- [EXERCISE PROMPT]
Restate the entries below word for word, omitting nothing.

- [MATERIALS PROVIDED]
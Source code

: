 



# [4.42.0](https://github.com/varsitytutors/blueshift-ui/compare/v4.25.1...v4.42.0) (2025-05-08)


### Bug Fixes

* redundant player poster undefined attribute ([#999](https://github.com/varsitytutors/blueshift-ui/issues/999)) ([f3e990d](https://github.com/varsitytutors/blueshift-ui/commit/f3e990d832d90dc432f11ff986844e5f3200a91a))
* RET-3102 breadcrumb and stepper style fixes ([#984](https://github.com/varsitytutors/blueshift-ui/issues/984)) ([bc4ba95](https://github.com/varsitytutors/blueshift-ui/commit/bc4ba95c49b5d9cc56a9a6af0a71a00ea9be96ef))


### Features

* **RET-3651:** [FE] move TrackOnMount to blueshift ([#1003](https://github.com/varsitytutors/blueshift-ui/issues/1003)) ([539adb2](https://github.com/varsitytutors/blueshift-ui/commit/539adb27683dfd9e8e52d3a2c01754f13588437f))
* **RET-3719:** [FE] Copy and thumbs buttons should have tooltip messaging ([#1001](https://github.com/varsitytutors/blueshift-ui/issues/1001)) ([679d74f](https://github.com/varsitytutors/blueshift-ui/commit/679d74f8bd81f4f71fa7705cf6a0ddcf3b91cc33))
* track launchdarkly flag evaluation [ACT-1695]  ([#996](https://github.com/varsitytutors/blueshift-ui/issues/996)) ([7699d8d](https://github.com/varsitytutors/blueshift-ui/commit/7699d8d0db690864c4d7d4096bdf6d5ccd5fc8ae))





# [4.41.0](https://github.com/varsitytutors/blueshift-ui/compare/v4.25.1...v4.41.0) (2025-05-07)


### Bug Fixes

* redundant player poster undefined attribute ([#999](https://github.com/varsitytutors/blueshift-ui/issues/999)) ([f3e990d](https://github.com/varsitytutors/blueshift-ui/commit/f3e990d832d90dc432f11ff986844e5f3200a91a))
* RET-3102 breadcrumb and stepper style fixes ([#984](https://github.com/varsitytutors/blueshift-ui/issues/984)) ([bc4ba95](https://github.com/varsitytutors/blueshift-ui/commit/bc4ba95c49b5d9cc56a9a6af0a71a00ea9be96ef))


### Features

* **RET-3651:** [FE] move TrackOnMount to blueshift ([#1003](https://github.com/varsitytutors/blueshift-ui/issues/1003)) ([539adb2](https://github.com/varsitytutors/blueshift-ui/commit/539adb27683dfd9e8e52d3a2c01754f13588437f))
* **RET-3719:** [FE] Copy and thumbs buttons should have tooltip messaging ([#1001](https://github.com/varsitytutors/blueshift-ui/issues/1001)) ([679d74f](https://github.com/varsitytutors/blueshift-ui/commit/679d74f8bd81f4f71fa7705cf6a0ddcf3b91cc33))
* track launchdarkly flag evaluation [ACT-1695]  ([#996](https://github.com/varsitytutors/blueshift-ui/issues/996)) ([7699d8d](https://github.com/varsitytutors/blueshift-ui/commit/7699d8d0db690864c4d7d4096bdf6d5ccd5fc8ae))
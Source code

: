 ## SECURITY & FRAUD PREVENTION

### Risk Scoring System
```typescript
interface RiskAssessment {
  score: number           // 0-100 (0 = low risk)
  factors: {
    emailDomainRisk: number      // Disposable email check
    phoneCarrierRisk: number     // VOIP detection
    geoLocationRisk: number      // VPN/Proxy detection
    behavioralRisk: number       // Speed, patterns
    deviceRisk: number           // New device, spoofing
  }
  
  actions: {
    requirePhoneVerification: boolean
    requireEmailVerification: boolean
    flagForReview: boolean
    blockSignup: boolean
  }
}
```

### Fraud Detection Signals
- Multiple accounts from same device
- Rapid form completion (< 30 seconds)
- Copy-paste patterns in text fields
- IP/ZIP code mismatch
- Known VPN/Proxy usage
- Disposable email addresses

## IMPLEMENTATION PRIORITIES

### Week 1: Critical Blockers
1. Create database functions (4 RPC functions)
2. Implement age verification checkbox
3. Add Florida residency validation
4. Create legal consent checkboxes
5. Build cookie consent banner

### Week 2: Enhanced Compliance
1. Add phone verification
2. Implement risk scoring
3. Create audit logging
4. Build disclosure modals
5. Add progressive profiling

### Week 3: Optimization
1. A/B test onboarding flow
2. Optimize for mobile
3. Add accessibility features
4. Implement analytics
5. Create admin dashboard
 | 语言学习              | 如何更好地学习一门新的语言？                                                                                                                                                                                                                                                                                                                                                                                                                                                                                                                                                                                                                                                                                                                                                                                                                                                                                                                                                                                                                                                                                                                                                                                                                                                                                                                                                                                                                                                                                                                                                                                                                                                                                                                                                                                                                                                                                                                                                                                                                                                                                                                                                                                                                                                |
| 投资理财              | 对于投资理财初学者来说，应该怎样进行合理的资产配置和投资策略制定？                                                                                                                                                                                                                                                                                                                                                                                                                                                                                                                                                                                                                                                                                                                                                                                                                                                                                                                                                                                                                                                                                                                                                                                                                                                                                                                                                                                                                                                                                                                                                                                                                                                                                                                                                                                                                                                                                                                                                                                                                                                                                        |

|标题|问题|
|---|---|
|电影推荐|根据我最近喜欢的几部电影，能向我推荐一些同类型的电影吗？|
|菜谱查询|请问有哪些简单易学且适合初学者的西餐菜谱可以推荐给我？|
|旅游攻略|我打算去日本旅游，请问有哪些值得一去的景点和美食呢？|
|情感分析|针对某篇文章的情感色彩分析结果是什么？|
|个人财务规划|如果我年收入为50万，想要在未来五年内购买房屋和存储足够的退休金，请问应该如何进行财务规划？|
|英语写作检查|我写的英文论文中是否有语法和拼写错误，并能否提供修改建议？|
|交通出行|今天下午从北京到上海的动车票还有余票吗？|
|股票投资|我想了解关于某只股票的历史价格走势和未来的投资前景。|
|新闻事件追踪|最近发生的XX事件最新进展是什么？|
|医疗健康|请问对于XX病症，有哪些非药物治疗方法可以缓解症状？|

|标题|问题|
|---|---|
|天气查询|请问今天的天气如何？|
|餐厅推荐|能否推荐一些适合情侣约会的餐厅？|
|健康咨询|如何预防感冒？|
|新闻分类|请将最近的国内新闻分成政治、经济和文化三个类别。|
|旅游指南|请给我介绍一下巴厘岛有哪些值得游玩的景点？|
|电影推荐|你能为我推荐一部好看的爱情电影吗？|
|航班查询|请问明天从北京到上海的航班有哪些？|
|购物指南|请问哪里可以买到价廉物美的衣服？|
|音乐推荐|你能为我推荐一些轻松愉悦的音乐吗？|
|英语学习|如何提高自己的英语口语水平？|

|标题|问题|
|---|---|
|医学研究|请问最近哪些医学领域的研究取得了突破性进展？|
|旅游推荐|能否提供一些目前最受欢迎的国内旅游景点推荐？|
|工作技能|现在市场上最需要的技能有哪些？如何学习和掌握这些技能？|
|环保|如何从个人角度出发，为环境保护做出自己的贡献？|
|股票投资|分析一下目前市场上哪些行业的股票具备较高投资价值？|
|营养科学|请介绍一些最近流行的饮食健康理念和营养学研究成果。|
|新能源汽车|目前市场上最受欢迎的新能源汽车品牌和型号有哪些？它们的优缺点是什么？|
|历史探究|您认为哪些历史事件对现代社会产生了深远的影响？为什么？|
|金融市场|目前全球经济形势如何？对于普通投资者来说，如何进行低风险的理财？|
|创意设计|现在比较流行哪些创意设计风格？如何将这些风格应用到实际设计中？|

- [EXERCISE RESULT]
Source code

: 



# [4.42.0](https://github.com/varsitytutors/blueshift-ui/compare/v4.25.1...v4.42.0) (2025-05-08)


### Bug Fixes

* redundant player poster undefined attribute ([#999](https://github.com/varsitytutors/blueshift-ui/issues/999)) ([f3e990d](https://github.com/varsitytutors/blueshift-ui/commit/f3e990d832d90dc432f11ff986844e5f3200a91a))
* RET-3102 breadcrumb and stepper style fixes ([#984](https://github.com/varsitytutors/blueshift-ui/issues/984)) ([bc4ba95](https://github.com/varsitytutors/blueshift-ui/commit/bc4ba95c49b5d9cc56a9a6af0a71a00ea9be96ef))


### Features

* **RET-3651:** [FE] move TrackOnMount to blueshift ([#1003](https://github.com/varsitytutors/blueshift-ui/issues/1003)) ([539adb2](https://github.com/varsitytutors/blueshift-ui/commit/539adb27683dfd9e8e52d3a2c01754f13588437f))
* **RET-3719:** [FE] Copy and thumbs buttons should have tooltip messaging ([#1001](https://github.com/varsitytutors/blueshift-ui/issues/1001)) ([679d74f](https://github.com/varsitytutors/blueshift-ui/commit/679d74f8bd81f4f71fa7705cf6a0ddcf3b91cc33))
* track launchdarkly flag evaluation [ACT-1695]  ([#996](https://github.com/varsitytutors/blueshift-ui/issues/996)) ([7699d8d](https://github.com/varsitytutors/blueshift-ui/commit/7699d8d0db690864c4d7d4096bdf6d5ccd5fc8ae))





# [4.41.0](https://github.com/varsitytutors/blueshift-ui/compare/v4.25.1...v4.41.0) (2025-05-07)


### Bug Fixes

* redundant player poster undefined attribute ([#999](https://github.com/varsitytutors/blueshift-ui/issues/999)) ([f3e990d](https://github.com/varsitytutors/blueshift-ui/commit/f3e990d832d90dc432f11ff986844e5f3200a91a))
* RET-3102 breadcrumb and stepper style fixes ([#984](https://github.com/varsitytutors/blueshift-ui/issues/984)) ([bc4ba95](https://github.com/varsitytutors/blueshift-ui/commit/bc4ba95c49b5d9cc56a9a6af0a71a00ea9be96ef))


### Features

* **RET-3651:** [FE] move TrackOnMount to blueshift ([#1003](https://github.com/varsitytutors/blueshift-ui/issues/1003)) ([539adb2](https://github.com/varsitytutors/blueshift-ui/commit/539adb27683dfd9e8e52d3a2c01754f13588437f))
* **RET-3719:** [FE] Copy and thumbs buttons should have tooltip messaging ([#1001](https://github.com/varsitytutors/blueshift-ui/issues/1001)) ([679d74f](https://github.com/varsitytutors/blueshift-ui/commit/679d74f8bd81f4f71fa7705cf6a0ddcf3b91cc33))
* track launchdarkly flag evaluation [ACT-1695]  ([#996](https://github.com/varsitytutors/blueshift-ui/issues/996)) ([7699d8d](https://github.com/varsitytutors/blueshift-ui/commit/7699d8d0db690864c4d7d4096bdf6d5ccd5fc8ae))
Source code

: ## SECURITY & FRAUD PREVENTION

### Risk Scoring System
```typescript
interface RiskAssessment {
  score: number           // 0-100 (0 = low risk)
  factors: {
    emailDomainRisk: number      // Disposable email check
    phoneCarrierRisk: number     // VOIP detection
    geoLocationRisk: number      // VPN/Proxy detection
    behavioralRisk: number       // Speed, patterns
    deviceRisk: number           // New device, spoofing
  }
  
  actions: {
    requirePhoneVerification: boolean
    requireEmailVerification: boolean
    flagForReview: boolean
    blockSignup: boolean
  }
}
```

### Fraud Detection Signals
- Multiple accounts from same device
- Rapid form completion (< 30 seconds)
- Copy-paste patterns in text fields
- IP/ZIP code mismatch
- Known VPN/Proxy usage
- Disposable email addresses

## IMPLEMENTATION PRIORITIES

### Week 1: Critical Blockers
1. Create database functions (4 RPC functions)
2. Implement age verification checkbox
3. Add Florida residency validation
4. Create legal consent checkboxes
5. Build cookie consent banner

### Week 2: Enhanced Compliance
1. Add phone verification
2. Implement risk scoring
3. Create audit logging
4. Build disclosure modals
5. Add progressive profiling

### Week 3: Optimization
1. A/B test onboarding flow
2. Optimize for mobile
3. Add accessibility features
4. Implement analytics
5. Create admin dashboard
 | 语言学习              | 如何更好地学习一门新的语言？                                                                                                                                                                                                                                                                                                                                                                                                                                                                                                                                                                                                                                                                                                                                                                                                                                                                                                                                                                                                                                                                                                                                                                                                                                                                                                                                                                                                                                                                                                                                                                                                                                                                                                                                                                                                                                                                                                                                                                                                                                                                                                                                                                                                                                                |
| 投资理财              | 对于投资理财初学者来说，应该怎样进行合理的资产配置和投资策略制定？                                                                                                                                                                                                                                                                                                                                                                                                                                                                                                                                                                                                                                                                                                                                                                                                                                                                                                                                                                                                                                                                                                                                                                                                                                                                                                                                                                                                                                                                                                                                                                                                                                                                                                                                                                                                                                                                                                                                                                                                                                                                                        |

|标题|问题|
|---|---|
|电影推荐|根据我最近喜欢的几部电影，能向我推荐一些同类型的电影吗？|
|菜谱查询|请问有哪些简单易学且适合初学者的西餐菜谱可以推荐给我？|
|旅游攻略|我打算去日本旅游，请问有哪些值得一去的景点和美食呢？|
|情感分析|针对某篇文章的情感色彩分析结果是什么？|
|个人财务规划|如果我年收入为50万，想要在未来五年内购买房屋和存储足够的退休金，请问应该如何进行财务规划？|
|英语写作检查|我写的英文论文中是否有语法和拼写错误，并能否提供修改建议？|
|交通出行|今天下午从北京到上海的动车票还有余票吗？|
|股票投资|我想了解关于某只股票的历史价格走势和未来的投资前景。|
|新闻事件追踪|最近发生的XX事件最新进展是什么？|
|医疗健康|请问对于XX病症，有哪些非药物治疗方法可以缓解症状？|

|标题|问题|
|---|---|
|天气查询|请问今天的天气如何？|
|餐厅推荐|能否推荐一些适合情侣约会的餐厅？|
|健康咨询|如何预防感冒？|
|新闻分类|请将最近的国内新闻分成政治、经济和文化三个类别。|
|旅游指南|请给我介绍一下巴厘岛有哪些值得游玩的景点？|
|电影推荐|你能为我推荐一部好看的爱情电影吗？|
|航班查询|请问明天从北京到上海的航班有哪些？|
|购物指南|请问哪里可以买到价廉物美的衣服？|
|音乐推荐|你能为我推荐一些轻松愉悦的音乐吗？|
|英语学习|如何提高自己的英语口语水平？|

|标题|问题|
|---|---|
|医学研究|请问最近哪些医学领域的研究取得了突破性进展？|
|旅游推荐|能否提供一些目前最受欢迎的国内旅游景点推荐？|
|工作技能|现在市场上最需要的技能有哪些？如何学习和掌握这些技能？|
|环保|如何从个人角度出发，为环境保护做出自己的贡献？|
|股票投资|分析一下目前市场上哪些行业的股票具备较高投资价值？|
|营养科学|请介绍一些最近流行的饮食健康理念和营养学研究成果。|
|新能源汽车|目前市场上最受欢迎的新能源汽车品牌和型号有哪些？它们的优缺点是什么？|
|历史探究|您认为哪些历史事件对现代社会产生了深远的影响？为什么？|
|金融市场|目前全球经济形势如何？对于普通投资者来说，如何进行低风险的理财？|
|创意设计|现在比较流行哪些创意设计风格？如何将这些风格应用到实际设计中？|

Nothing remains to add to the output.